Verdant canopies of branches intertwined like knobby fingers. Glossy black ferns lined the path, trapped midnight woven in the velvet leaves, and serpentine wooden walkways honeycombed throughout the forest, up slopes and down into ravines.

Each walkway lifted over stilts lost beneath water with no current. Stagnate tides were left to gather foamy green blossoms over the surface until the black water looked like a meadow of grass.

“Follow that path”—the woman gestured inward—“and you’ll meet the swamplands. Beautiful, but dangerous should you not keep to the path. However, sun wings are friendly enough to light safe steps should they find you appealing enough.”

“Sun wings?”

The woman flicked her fingers in front of her face. “Tiny insects that flicker with gold. Rather beautiful, but wholly suspicious little things.”

Milky blossoms were carried on the breeze, a collision of sweet and silk buried under the brine of the nearby sea. Cerulean tides glowed like fire beneath the setting sun.

“You may want to flee,” she whispered, “but your enemies crafted a rather sturdy spell cast while you slept. It binds you to their presence, so if they remain on the shores, so do you. I assure you the Otherworld will call should you try to leave.”

“Exactly the thing a captor would say.” I angled for another path, ready to sprint through the trees.

A hand curled around my arm. “Be still. I will take you.”

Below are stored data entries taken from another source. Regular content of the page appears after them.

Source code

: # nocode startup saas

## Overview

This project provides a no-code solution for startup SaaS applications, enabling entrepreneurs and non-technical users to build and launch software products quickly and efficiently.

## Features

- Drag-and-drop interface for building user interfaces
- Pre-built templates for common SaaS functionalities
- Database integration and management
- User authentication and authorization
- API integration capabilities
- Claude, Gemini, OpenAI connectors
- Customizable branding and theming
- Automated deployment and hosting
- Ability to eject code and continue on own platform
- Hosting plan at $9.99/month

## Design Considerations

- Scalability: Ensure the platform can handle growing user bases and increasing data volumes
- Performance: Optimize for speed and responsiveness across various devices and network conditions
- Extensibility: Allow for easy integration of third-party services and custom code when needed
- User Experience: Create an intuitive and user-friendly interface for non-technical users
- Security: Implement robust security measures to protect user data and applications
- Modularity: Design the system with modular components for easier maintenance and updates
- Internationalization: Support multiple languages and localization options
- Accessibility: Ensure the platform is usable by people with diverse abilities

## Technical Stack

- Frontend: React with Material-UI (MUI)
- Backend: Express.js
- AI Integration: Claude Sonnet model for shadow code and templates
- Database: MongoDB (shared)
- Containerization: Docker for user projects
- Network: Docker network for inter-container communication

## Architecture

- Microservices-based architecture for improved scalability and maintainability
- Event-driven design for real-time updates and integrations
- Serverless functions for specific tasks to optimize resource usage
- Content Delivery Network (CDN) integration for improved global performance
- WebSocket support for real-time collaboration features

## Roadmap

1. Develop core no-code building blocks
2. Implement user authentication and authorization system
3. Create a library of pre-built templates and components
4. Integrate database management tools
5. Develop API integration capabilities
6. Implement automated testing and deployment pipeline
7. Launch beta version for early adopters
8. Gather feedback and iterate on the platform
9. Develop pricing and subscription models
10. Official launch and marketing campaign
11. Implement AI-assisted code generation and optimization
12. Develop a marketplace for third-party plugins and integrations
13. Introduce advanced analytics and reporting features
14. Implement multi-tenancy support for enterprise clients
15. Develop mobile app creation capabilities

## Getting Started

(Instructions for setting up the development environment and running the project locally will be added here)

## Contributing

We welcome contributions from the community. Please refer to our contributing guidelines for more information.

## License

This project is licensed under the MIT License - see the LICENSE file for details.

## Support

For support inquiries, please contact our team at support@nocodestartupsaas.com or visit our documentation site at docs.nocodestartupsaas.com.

This had to be a jest, some sort of trick, but without protest, the woman carved through the trees, directed at the shore.

One glance over my shoulder, one weary breath, and I followed.

By the time trees thinned and only spiked leaves of strange shrubs irritated my ankles, my strange companion held out an arm. “Wait. There is a ward buried deep here” She reached for a knobby branch, fallen in the foliage, and tossed it over the border of the wood.

Once the limb landed, the sand and pebbles swallowed it until only one sharp end was not submerged. Earth hardened, trapping the limb in place.

The woman sighed. “A snare spell. Not deadly, but I’ve no doubt the sea witch feels a bit of resentment toward you and would let you rot in the sun should you be caught.”

Despair cinched in my chest.

“I can take it,” said the woman. “This is not a blood spell.”

“Take it?”

“Yes.” The barest of grins twitched in the corner of her mouth. “I have ways to take matter as I please. Spell casts, affinities, all magic is matter unseen. If you wish to prove my words at the sea, I will take it so we may cross.”

“Why would you help me?”

“In truth?” The woman smoothed her slender hands over the folds of her gown. “I’m rather irritated by all the spell work on my isle. We can hardly walk anywhere without snares or sharp edges protruding into our flesh, trying to stop us. And”—another hesitation—“there is a disquiet in my heart. I’m not satisfied with the tales I’ve been told as to why you are here.”

Perhaps I was naïve in the art of war and battle and enemies. My sheltered, love-soaked life had lent few opportunities to truly face deception from those I knew. She could be lying, could be leading me toward a trap. Still, there was a softness to her features. A nudge from somewhere in my veins—fury magic or instinct—that urged me to keep calm at her side.